| Dataset items |
========
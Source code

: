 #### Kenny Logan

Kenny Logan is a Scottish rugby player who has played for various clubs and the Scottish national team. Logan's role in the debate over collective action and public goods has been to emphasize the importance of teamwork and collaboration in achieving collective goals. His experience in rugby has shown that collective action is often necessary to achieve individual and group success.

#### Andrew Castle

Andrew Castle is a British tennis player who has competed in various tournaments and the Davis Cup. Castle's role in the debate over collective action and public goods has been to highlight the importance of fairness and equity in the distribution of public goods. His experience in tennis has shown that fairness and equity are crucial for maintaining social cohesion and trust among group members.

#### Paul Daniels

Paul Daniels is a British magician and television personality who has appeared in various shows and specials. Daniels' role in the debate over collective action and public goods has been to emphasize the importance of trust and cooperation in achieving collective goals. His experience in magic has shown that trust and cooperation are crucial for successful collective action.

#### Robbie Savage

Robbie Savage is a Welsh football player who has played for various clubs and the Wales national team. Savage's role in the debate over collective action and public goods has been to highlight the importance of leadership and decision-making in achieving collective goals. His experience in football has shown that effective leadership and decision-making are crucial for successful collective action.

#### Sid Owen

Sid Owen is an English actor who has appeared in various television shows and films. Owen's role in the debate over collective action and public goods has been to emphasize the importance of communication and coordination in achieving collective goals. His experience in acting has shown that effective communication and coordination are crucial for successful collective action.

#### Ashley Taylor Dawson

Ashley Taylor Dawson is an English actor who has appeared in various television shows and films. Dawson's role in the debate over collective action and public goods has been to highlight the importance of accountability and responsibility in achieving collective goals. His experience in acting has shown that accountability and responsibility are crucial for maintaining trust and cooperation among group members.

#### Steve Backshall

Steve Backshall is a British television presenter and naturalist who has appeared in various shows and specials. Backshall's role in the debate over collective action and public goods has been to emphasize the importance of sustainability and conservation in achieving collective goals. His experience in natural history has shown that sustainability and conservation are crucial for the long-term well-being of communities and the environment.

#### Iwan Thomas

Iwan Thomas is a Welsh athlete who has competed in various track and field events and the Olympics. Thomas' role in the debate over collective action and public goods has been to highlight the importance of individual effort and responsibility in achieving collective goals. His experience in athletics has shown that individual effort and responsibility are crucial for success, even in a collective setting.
========
| What to produce |
Please return all of the entries exactly as they were given.

| Written solution |
Source code

: #### Kenny Logan

Kenny Logan is a Scottish rugby player who has played for various clubs and the Scottish national team. Logan's role in the debate over collective action and public goods has been to emphasize the importance of teamwork and collaboration in achieving collective goals. His experience in rugby has shown that collective action is often necessary to achieve individual and group success.

#### Andrew Castle

Andrew Castle is a British tennis player who has competed in various tournaments and the Davis Cup. Castle's role in the debate over collective action and public goods has been to highlight the importance of fairness and equity in the distribution of public goods. His experience in tennis has shown that fairness and equity are crucial for maintaining social cohesion and trust among group members.

#### Paul Daniels

Paul Daniels is a British magician and television personality who has appeared in various shows and specials. Daniels' role in the debate over collective action and public goods has been to emphasize the importance of trust and cooperation in achieving collective goals. His experience in magic has shown that trust and cooperation are crucial for successful collective action.

#### Robbie Savage

Robbie Savage is a Welsh football player who has played for various clubs and the Wales national team. Savage's role in the debate over collective action and public goods has been to highlight the importance of leadership and decision-making in achieving collective goals. His experience in football has shown that effective leadership and decision-making are crucial for successful collective action.

#### Sid Owen

Sid Owen is an English actor who has appeared in various television shows and films. Owen's role in the debate over collective action and public goods has been to emphasize the importance of communication and coordination in achieving collective goals. His experience in acting has shown that effective communication and coordination are crucial for successful collective action.

#### Ashley Taylor Dawson

Ashley Taylor Dawson is an English actor who has appeared in various television shows and films. Dawson's role in the debate over collective action and public goods has been to highlight the importance of accountability and responsibility in achieving collective goals. His experience in acting has shown that accountability and responsibility are crucial for maintaining trust and cooperation among group members.

#### Steve Backshall

Steve Backshall is a British television presenter and naturalist who has appeared in various shows and specials. Backshall's role in the debate over collective action and public goods has been to emphasize the importance of sustainability and conservation in achieving collective goals. His experience in natural history has shown that sustainability and conservation are crucial for the long-term well-being of communities and the environment.

#### Iwan Thomas

Iwan Thomas is a Welsh athlete who has competed in various track and field events and the Olympics. Thomas' role in the debate over collective action and public goods has been to highlight the importance of individual effort and responsibility in achieving collective goals. His experience in athletics has shown that individual effort and responsibility are crucial for success, even in a collective setting.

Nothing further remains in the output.